Он затрясся от ярости и стал с новой силой насылать на меня свои чары, завывая и поводя руками.
—А я не сплю, а я не сплю! Ничего у вас со мной не получится, злой колдун!
И осеклась — вспомнила, как “через леса, через моря колдун несет богатыря”… Екнуло во мне что-то.
А он как завопит страшным голосом, как полыхнет глазами, как изогнется дугой — вскинул над головой руки и стряхнул их на меня:
— Я тебя проучу! Жутху на тебя нашлю! Скоро умрешь, скоро умрешь!
— Ну вот, — промелькнуло у меня, — ухитрилась поссориться с бурятским магом! А ведь у меня дети маленькие, и сама я некрещеная, совсем беззащитная перед его силами зла!
Ответила ему гордо и безумно, потому что ведь я все-таки знала, что “умру на заре” и что “умру я не на постели при нотариусе и враче”, и что, во всех случаях, —“то Бог меня снегом занес, то вьюга меня целовала”:
— Я-то умру как поэт, а вы останетесь жить как жалкий, бездарный, пошлый графоман!
Отшвырнула эклер, тряхнула волосами, вышла из комнаты, стуча каблуками, шваркнула дверью. Побежала домой — что делать? Конечно, писать стихи, что же еще?
На следующее утро Миша пришел ко мне, похмельный и повинный:
— Прости меня, дурня. Пьян я был в стельку. Ничего не соображал. Ничего не помню. Так скажи, правда ли мои стишата так безнадежны?
— Правда, — ответила я.
— Понятно, — вздохнул он, — а я их так вдохновенно писал, так надеялся их напечатать… Ладно. Приходи ко мне, я тебя и так вылечу.
— Нет, — сказала я. — Я к вам никогда не приду. И не буду лечиться. Если Бог захочет, Он Сам меня исцелит. А нет — буду страдать.
Через несколько дней бурятский маг собрал вещи, отослал по железной дороге “Тюльпан” со стульями в Улан-Удэ. Снегиревы все-таки вытурили его. Он и укатил восвояси.
Долго еще потом кружила всякая нечисть по его следу, прибивалась к Снегиревым, выпытывала “магические секреты”. Прочухал про это и Щуровский, прославившийся тем, что еще во времена советской власти принимал у женщин роды под водой. Было у него несколько смертных случаев, но он как-то “отмазался”. И вот он зачастил к Снегиревым, расспрашивая про Мишу и его методы. Даже магнитофон включал тайком — под столом, в приоткрытом портфеле. Но Снегирев его в этом сразу разоблачил.
Поначалу мои друзья отнеслись к нему доброжелательно — скромный, говорит тихо, сидит, потупив очи, постится, в храм ходит… Самое главное, говорит, — смирение. А сам какой-то мутный, унылый… Но мы тогда с этим его унынием ничего не заподозрили неладного — думали, что так и должно быть: человек плоть умерщвляет, чего ему особенно радоваться! Потом стало кое-что прорисовываться. Разоткровенничался он с ними, да и я тут сидела, оглашенная, внимала:
— Знаете, ведь и в храм надо ходить с осторожностью, — начал Щуровский. — А то придешь в храм, а там тебя священник к сатане приведет!

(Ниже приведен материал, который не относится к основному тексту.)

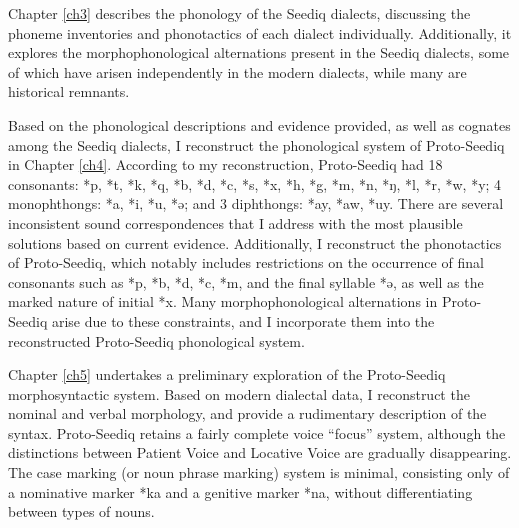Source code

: 

Chapter \ref{ch3} describes the phonology of the Seediq dialects, discussing the phoneme inventories and phonotactics of each dialect individually. Additionally, it explores the morphophonological alternations present in the Seediq dialects, some of which have arisen independently in the modern dialects, while many are historical remnants.

Based on the phonological descriptions and evidence provided, as well as cognates among the Seediq dialects, I reconstruct the phonological system of Proto-Seediq in Chapter \ref{ch4}. According to my reconstruction, Proto-Seediq had 18 consonants: *p, *t, *k, *q, *b, *d, *c, *s, *x, *h, *g, *m, *n, *ŋ, *l, *r, *w, *y; 4 monophthongs: *a, *i, *u, *ə; and 3 diphthongs: *ay, *aw, *uy. There are several inconsistent sound correspondences that I address with the most plausible solutions based on current evidence. Additionally, I reconstruct the phonotactics of Proto-Seediq, which notably includes restrictions on the occurrence of final consonants such as *p, *b, *d, *c, *m, and the final syllable *ə, as well as the marked nature of initial *x. Many morphophonological alternations in Proto-Seediq arise due to these constraints, and I incorporate them into the reconstructed Proto-Seediq phonological system.

Chapter \ref{ch5} undertakes a preliminary exploration of the Proto-Seediq morphosyntactic system. Based on modern dialectal data, I reconstruct the nominal and verbal morphology, and provide a rudimentary description of the syntax. Proto-Seediq retains a fairly complete voice ``focus'' system, although the distinctions between Patient Voice and Locative Voice are gradually disappearing. The case marking (or noun phrase marking) system is minimal, consisting only of a nominative marker *ka and a genitive marker *na, without differentiating between types of nouns.

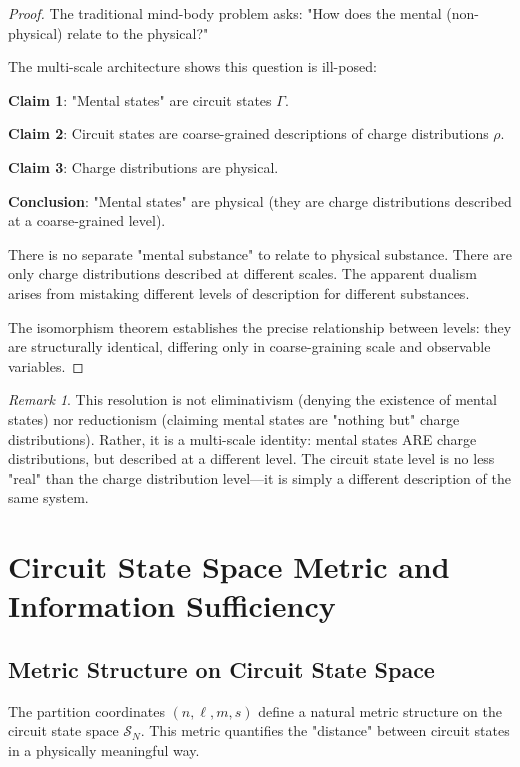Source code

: \documentclass[aps,prd,twocolumn,superscriptaddress,floatfix,nofootinbib]{revtex4-2}
\theoremstyle{remark}
\newtheorem{remark}[theorem]{Remark}
\begin{document}
\begin{proof}
The traditional mind-body problem asks: "How does the mental (non-physical) relate to the physical?"

The multi-scale architecture shows this question is ill-posed:

\textbf{Claim 1}: "Mental states" are circuit states $\Gamma$.

\textbf{Claim 2}: Circuit states are coarse-grained descriptions of charge distributions $\rho$.

\textbf{Claim 3}: Charge distributions are physical.

\textbf{Conclusion}: "Mental states" are physical (they are charge distributions described at a coarse-grained level).

There is no separate "mental substance" to relate to physical substance. There are only charge distributions described at different scales. The apparent dualism arises from mistaking different levels of description for different substances.

The isomorphism theorem establishes the precise relationship between levels: they are structurally identical, differing only in coarse-graining scale and observable variables.
\end{proof}

\begin{remark}
This resolution is not eliminativism (denying the existence of mental states) nor reductionism (claiming mental states are "nothing but" charge distributions). Rather, it is a multi-scale identity: mental states ARE charge distributions, but described at a different level. The circuit state level is no less "real" than the charge distribution level—it is simply a different description of the same system.
\end{remark}

\section{Circuit State Space Metric and Information Sufficiency}
\label{sec:sdistance}

\subsection{Metric Structure on Circuit State Space}

The partition coordinates $(n, \ell, m, s)$ define a natural metric structure on the circuit state space $\mathcal{S}_N$. This metric quantifies the "distance" between circuit states in a physically meaningful way.
\end{document}
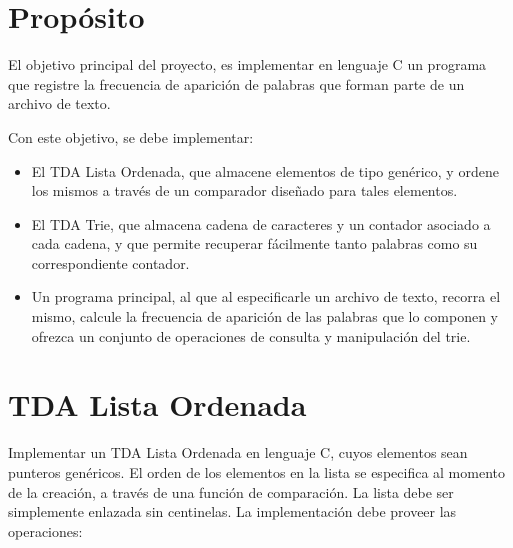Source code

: \documentclass[12pt,a4paper]{article}
\begin{document}

\section*{Propósito}
El objetivo principal del proyecto, es implementar en lenguaje C un programa que registre la frecuencia de aparición de palabras que forman parte de un archivo de texto. 

Con este objetivo, se debe implementar:
\begin{itemize}
	
	\item El TDA Lista Ordenada, que almacene elementos de tipo genérico, y ordene los mismos a través de un comparador diseñado para tales elementos.
	
	\item El TDA Trie, que almacena cadena de caracteres y un contador asociado a cada cadena, y que permite recuperar fácilmente tanto palabras como su correspondiente contador.
	
	\item Un programa principal, al que al especificarle un archivo de texto, recorra el mismo, calcule la frecuencia de aparición de las palabras que lo componen y ofrezca un conjunto de operaciones de consulta y manipulación del trie.
	
\end{itemize}

\section{TDA Lista Ordenada}
Implementar un TDA Lista Ordenada en lenguaje C, cuyos elementos sean punteros genéricos. El orden de los elementos en la lista se especifica al momento de la creación, a través de una función de comparación. La lista debe ser simplemente enlazada sin centinelas. La implementación debe proveer las operaciones:
\end{document}
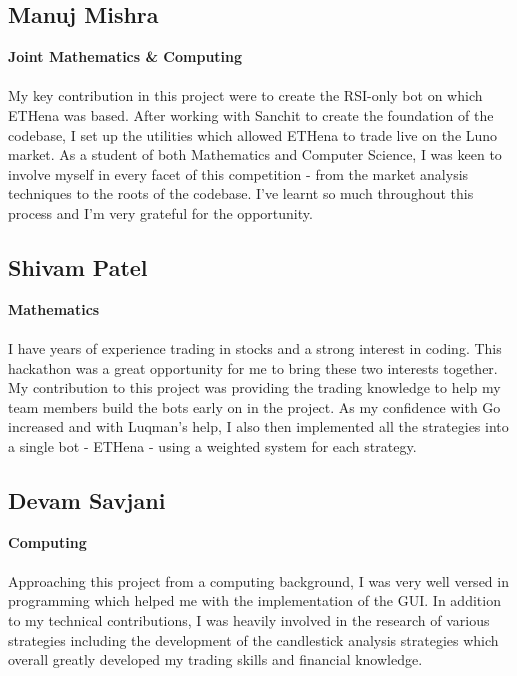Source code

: \documentclass[12pt]{article}
\begin{document}
\begin{multicols}{2}
    \subsection{Manuj Mishra}
    \vspace{-0.375cm}\textbf{\footnotesize{Joint Mathematics \& Computing}} \\ \\
    My key contribution in this project were to create the RSI-only bot on which ETHena was based. After working with Sanchit to create the foundation of the codebase, I set up the utilities which allowed ETHena to trade live on the Luno market. As a student of both Mathematics and Computer Science, I was keen to involve myself in every facet of this competition - from the market analysis techniques to the roots of the codebase. I've learnt so much throughout this process and I'm very grateful for the opportunity.

    \subsection{Shivam Patel}
    \vspace{-0.375cm}\textbf{\footnotesize{Mathematics}} \\ \\
    I have years of experience trading in stocks and a strong interest in coding. This hackathon was a great opportunity for me to bring these two interests together. My contribution to this project was providing the trading knowledge to help my team members build the bots early on in the project. As my confidence with Go increased and with Luqman's help, I also then implemented all the strategies into a single bot - ETHena - using a weighted system for each strategy.
    \vspace{4cm}
    \subsection{Devam Savjani}
    \vspace{-0.375cm}\textbf{\footnotesize{Computing}} \\ \\
    Approaching this project from a computing background, I was very well versed in programming which helped me with the implementation of the GUI. In addition to my technical contributions, I was heavily involved in the research of various strategies including the development of the candlestick analysis strategies which overall greatly developed my trading skills and financial knowledge.

\end{multicols}
\end{document}

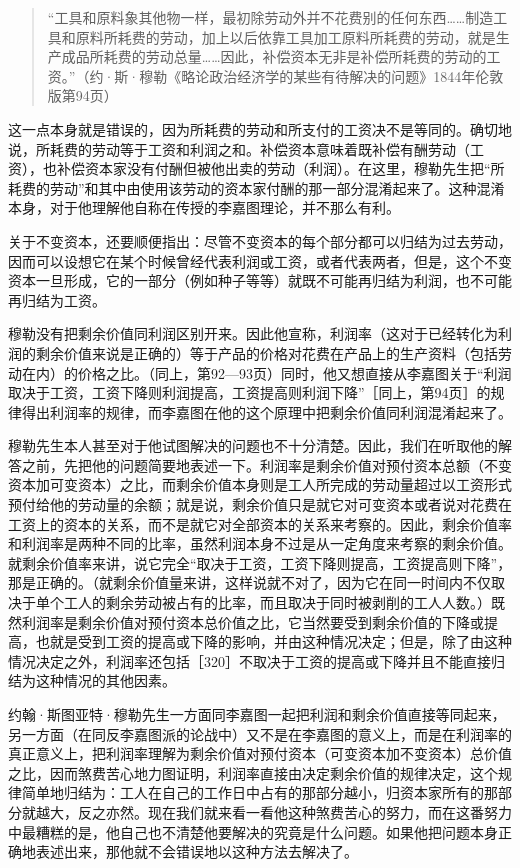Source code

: \begin{quote}{“工具和原料象其他物一样，最初除劳动外并不花费别的任何东西……制造工具和原料所耗费的劳动，加上以后依靠工具加工原料所耗费的劳动，就是生产成品所耗费的劳动总量……因此，补偿资本无非是补偿所耗费的劳动的工资。”（约·斯·穆勒《略论政治经济学的某些有待解决的问题》1844年伦敦版第94页）}\end{quote}

这一点本身就是错误的，因为所耗费的劳动和所支付的工资决不是等同的。确切地说，所耗费的劳动等于工资和利润之和。补偿资本意味着既补偿有酬劳动（工资），也补偿资本家没有付酬但被他出卖的劳动（利润）。在这里，穆勒先生把“所耗费的劳动”和其中由使用该劳动的资本家付酬的那一部分混淆起来了。这种混淆本身，对于他理解他自称在传授的李嘉图理论，并不那么有利。

关于不变资本，还要顺便指出：尽管不变资本的每个部分都可以归结为过去劳动，因而可以设想它在某个时候曾经代表利润或工资，或者代表两者，但是，这个不变资本一旦形成，它的一部分（例如种子等等）就既不可能再归结为利润，也不可能再归结为工资。

穆勒没有把剩余价值同利润区别开来。因此他宣称，利润率（这对于已经转化为利润的剩余价值来说是正确的）等于产品的价格对花费在产品上的生产资料（包括劳动在内）的价格之比。（同上，第92—93页）同时，他又想直接从李嘉图关于“利润取决于工资，工资下降则利润提高，工资提高则利润下降”［同上，第94页］的规律得出利润率的规律，而李嘉图在他的这个原理中把剩余价值同利润混淆起来了。

穆勒先生本人甚至对于他试图解决的问题也不十分清楚。因此，我们在听取他的解答之前，先把他的问题简要地表述一下。利润率是剩余价值对预付资本总额（不变资本加可变资本）之比，而剩余价值本身则是工人所完成的劳动量超过以工资形式预付给他的劳动量的余额；就是说，剩余价值只是就它对可变资本或者说对花费在工资上的资本的关系，而不是就它对全部资本的关系来考察的。因此，剩余价值率和利润率是两种不同的比率，虽然利润本身不过是从一定角度来考察的剩余价值。就剩余价值率来讲，说它完全“取决于工资，工资下降则提高，工资提高则下降”，那是正确的。（就剩余价值量来讲，这样说就不对了，因为它在同一时间内不仅取决于单个工人的剩余劳动被占有的比率，而且取决于同时被剥削的工人人数。）既然利润率是剩余价值对预付资本总价值之比，它当然要受到剩余价值的下降或提高，也就是受到工资的提高或下降的影响，并由这种情况决定；但是，除了由这种情况决定之外，利润率还包括［320］不取决于工资的提高或下降并且不能直接归结为这种情况的其他因素。

约翰·斯图亚特·穆勒先生一方面同李嘉图一起把利润和剩余价值直接等同起来，另一方面（在同反李嘉图派的论战中）又不是在李嘉图的意义上，而是在利润率的真正意义上，把利润率理解为剩余价值对预付资本（可变资本加不变资本）总价值之比，因而煞费苦心地力图证明，利润率直接由决定剩余价值的规律决定，这个规律简单地归结为：工人在自己的工作日中占有的那部分越小，归资本家所有的那部分就越大，反之亦然。现在我们就来看一看他这种煞费苦心的努力，而在这番努力中最糟糕的是，他自己也不清楚他要解决的究竟是什么问题。如果他把问题本身正确地表述出来，那他就不会错误地以这种方法去解决了。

— Как так, Господи, помилуй, — заволновалась Татьяна.
— Какой ужас! — всполошилась я.
— Да, представьте. Я вот знаю священника, который ведет людей к Князю тьмы. — И он назвал храм, где служит этот батюшка. — Но я просто не могу этого потерпеть, и поэтому мы с одним очень духовно сильным человеком и одной очень духовно мощной женщиной решили ему противостоять. Бороться с ним. Он стал часто болеть, не появляться в храме…
— Неужели так может быть, — закрывала лицо руками Татьяна. — Придешь в храм Божий, а там тебя — к Князю тьмы! — Она хоть и была крещена в детстве, но в церковь тогда еще ходила только чтобы о чем-нибудь попросить Николу Угодника или даже Самого Господа. “Ты что, спятила? — возмущался Снегирев. — Бог тебе Кто —завхоз, что ли?”
— Так вот, — продолжал Щуровский, — мы с ним вели борьбу не на жизнь, а на смерть. И мы его духовно побивали, но и он нам давал по мозгам. Один раз мы решили: все, пора кончать с ним. И я направился в этот храм. Но как только я вышел из метро, у меня носом хлынула кровь, да так сильно, что залила мой белый плащ. И тогда я понял, что это священник не хочет меня пускать в свою церковь. Отгоняет прочь. Я воззвал к своим боевым товарищам и попросил их помощи. Они откликнулись. Кровь остановилась. Но было поздно: когда я приблизился к храму, служба уже закончилась, и все разошлись.
Он рассказывал нам эту ужасную историю о том, как три колдуна пытались сжить со света священника, а благодать Божья его защищала от них, а ведь мы с Татьяной так и не понимали тогда подлинного смысла. Сидели, покрякивали, прицокивали:
— Да, вот какими надо быть осторожными… И как узнать — от Бога послан священник или от лукавого? Надо только к старцу обращаться, только к старцу!
Щуровский походил-походил к Снегиревым, все пытался выведать у Гены какие-то бурятские методы, но тому это было уже совсем не интересно, и он не вылезал из своей комнаты к этому мрачному человеку. И Щуровский исчез.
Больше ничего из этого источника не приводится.